What you should do:
The goal here is an exact copy of the entries below, without their pictures.

Record extracts:
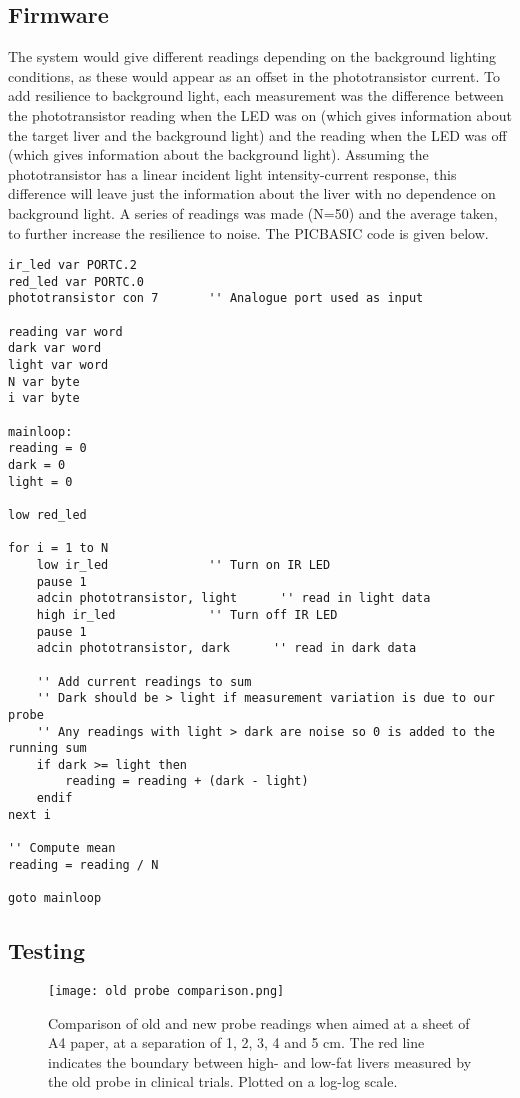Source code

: \subsection{Firmware}
The system would give different readings depending on the background lighting conditions, as these would appear as an offset in the phototransistor current. To add resilience to background light, each measurement was the difference between the phototransistor reading when the LED was on (which gives information about the target liver and the background light) and the reading when the LED was off (which gives information about the background light). Assuming the phototransistor has a linear incident light intensity-current response, this difference will leave just the information about the liver with no dependence on background light. A series of readings was made (N=50) and the average taken, to further increase the resilience to noise. The PICBASIC code is given below.
\begin{lstlisting}
ir_led var PORTC.2
red_led var PORTC.0
phototransistor con 7       '' Analogue port used as input

reading var word
dark var word
light var word
N var byte
i var byte

mainloop:
reading = 0
dark = 0
light = 0

low red_led

for i = 1 to N
    low ir_led				'' Turn on IR LED
    pause 1
    adcin phototransistor, light      '' read in light data
    high ir_led				'' Turn off IR LED
    pause 1
    adcin phototransistor, dark      '' read in dark data
    
    '' Add current readings to sum
    '' Dark should be > light if measurement variation is due to our probe
    '' Any readings with light > dark are noise so 0 is added to the running sum
    if dark >= light then
        reading = reading + (dark - light)
    endif
next i  

'' Compute mean
reading = reading / N

goto mainloop
\end{lstlisting}






\subsection{Testing}
\begin{figure}[htbp]
	\centering
	\texttt{[image: old probe comparison.png]}
	\caption{Comparison of old and new probe readings when aimed at a sheet of A4 paper, at a separation of 1, 2, 3, 4 and 5 cm. The red line indicates the boundary between high- and low-fat livers measured by the old probe in clinical trials. Plotted on a log-log scale.}
	\label{fig: old probe comparison}
\end{figure}

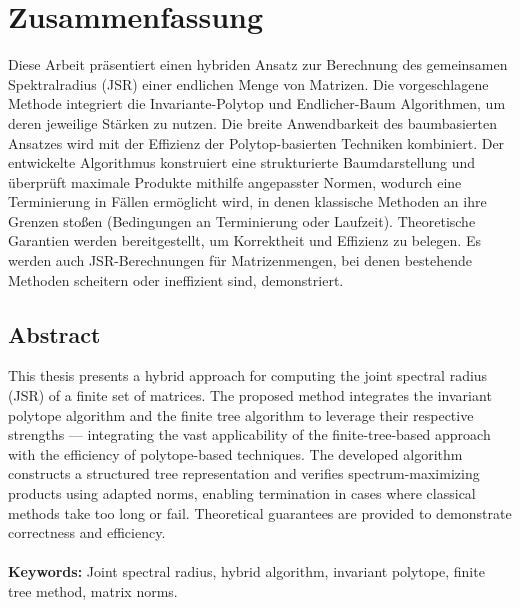 \chapter*{Zusammenfassung}

Diese Arbeit präsentiert einen hybriden Ansatz zur Berechnung des gemeinsamen Spektralradius (JSR) einer endlichen Menge von Matrizen. Die vorgeschlagene Methode integriert die Invariante-Polytop und Endlicher-Baum Algorithmen, um deren jeweilige Stärken zu nutzen. Die breite Anwendbarkeit des baumbasierten Ansatzes wird mit der Effizienz der Polytop-basierten Techniken kombiniert. Der entwickelte Algorithmus konstruiert eine strukturierte Baumdarstellung und überprüft maximale Produkte mithilfe angepasster Normen, wodurch eine Terminierung in Fällen ermöglicht wird, in denen klassische Methoden an ihre Grenzen stoßen (Bedingungen an Terminierung oder Laufzeit). Theoretische Garantien werden bereitgestellt, um Korrektheit und Effizienz zu belegen. Es werden auch JSR-Berechnungen für Matrizenmengen, bei denen bestehende Methoden scheitern oder ineffizient sind, demonstriert.

\vspace{1.3em} 					%
\section*{\huge Abstract} 	%
\vspace{1.3em} 					%

This thesis presents a hybrid approach for computing the joint spectral radius (JSR) of a finite set of matrices. The proposed method integrates the invariant polytope algorithm and the finite tree algorithm to leverage their respective strengths — integrating the vast applicability of the finite-tree-based approach with the efficiency of polytope-based techniques. The developed algorithm constructs a structured tree representation and verifies spectrum-maximizing products using adapted norms, enabling termination in cases where classical methods take too long or fail. Theoretical guarantees are provided to demonstrate correctness and efficiency. \\ \\
\textbf{Keywords:} Joint spectral radius, hybrid algorithm, invariant polytope, finite tree method, matrix norms.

Solved exercise:
Source code

: \subsection{Firmware}
The system would give different readings depending on the background lighting conditions, as these would appear as an offset in the phototransistor current. To add resilience to background light, each measurement was the difference between the phototransistor reading when the LED was on (which gives information about the target liver and the background light) and the reading when the LED was off (which gives information about the background light). Assuming the phototransistor has a linear incident light intensity-current response, this difference will leave just the information about the liver with no dependence on background light. A series of readings was made (N=50) and the average taken, to further increase the resilience to noise. The PICBASIC code is given below.
\begin{lstlisting}
ir_led var PORTC.2
red_led var PORTC.0
phototransistor con 7       '' Analogue port used as input

reading var word
dark var word
light var word
N var byte
i var byte

mainloop:
reading = 0
dark = 0
light = 0

low red_led

for i = 1 to N
    low ir_led				'' Turn on IR LED
    pause 1
    adcin phototransistor, light      '' read in light data
    high ir_led				'' Turn off IR LED
    pause 1
    adcin phototransistor, dark      '' read in dark data
    
    '' Add current readings to sum
    '' Dark should be > light if measurement variation is due to our probe
    '' Any readings with light > dark are noise so 0 is added to the running sum
    if dark >= light then
        reading = reading + (dark - light)
    endif
next i  

'' Compute mean
reading = reading / N

goto mainloop
\end{lstlisting}






\subsection{Testing}
\begin{figure}[htbp]
	\centering
	\texttt{[image: old probe comparison.png]}
	\caption{Comparison of old and new probe readings when aimed at a sheet of A4 paper, at a separation of 1, 2, 3, 4 and 5 cm. The red line indicates the boundary between high- and low-fat livers measured by the old probe in clinical trials. Plotted on a log-log scale.}
	\label{fig: old probe comparison}
\end{figure}

 \chapter*{Zusammenfassung}

Diese Arbeit präsentiert einen hybriden Ansatz zur Berechnung des gemeinsamen Spektralradius (JSR) einer endlichen Menge von Matrizen. Die vorgeschlagene Methode integriert die Invariante-Polytop und Endlicher-Baum Algorithmen, um deren jeweilige Stärken zu nutzen. Die breite Anwendbarkeit des baumbasierten Ansatzes wird mit der Effizienz der Polytop-basierten Techniken kombiniert. Der entwickelte Algorithmus konstruiert eine strukturierte Baumdarstellung und überprüft maximale Produkte mithilfe angepasster Normen, wodurch eine Terminierung in Fällen ermöglicht wird, in denen klassische Methoden an ihre Grenzen stoßen (Bedingungen an Terminierung oder Laufzeit). Theoretische Garantien werden bereitgestellt, um Korrektheit und Effizienz zu belegen. Es werden auch JSR-Berechnungen für Matrizenmengen, bei denen bestehende Methoden scheitern oder ineffizient sind, demonstriert.

\vspace{1.3em} 					%
\section*{\huge Abstract} 	%
\vspace{1.3em} 					%

This thesis presents a hybrid approach for computing the joint spectral radius (JSR) of a finite set of matrices. The proposed method integrates the invariant polytope algorithm and the finite tree algorithm to leverage their respective strengths — integrating the vast applicability of the finite-tree-based approach with the efficiency of polytope-based techniques. The developed algorithm constructs a structured tree representation and verifies spectrum-maximizing products using adapted norms, enabling termination in cases where classical methods take too long or fail. Theoretical guarantees are provided to demonstrate correctness and efficiency. \\ \\
\textbf{Keywords:} Joint spectral radius, hybrid algorithm, invariant polytope, finite tree method, matrix norms.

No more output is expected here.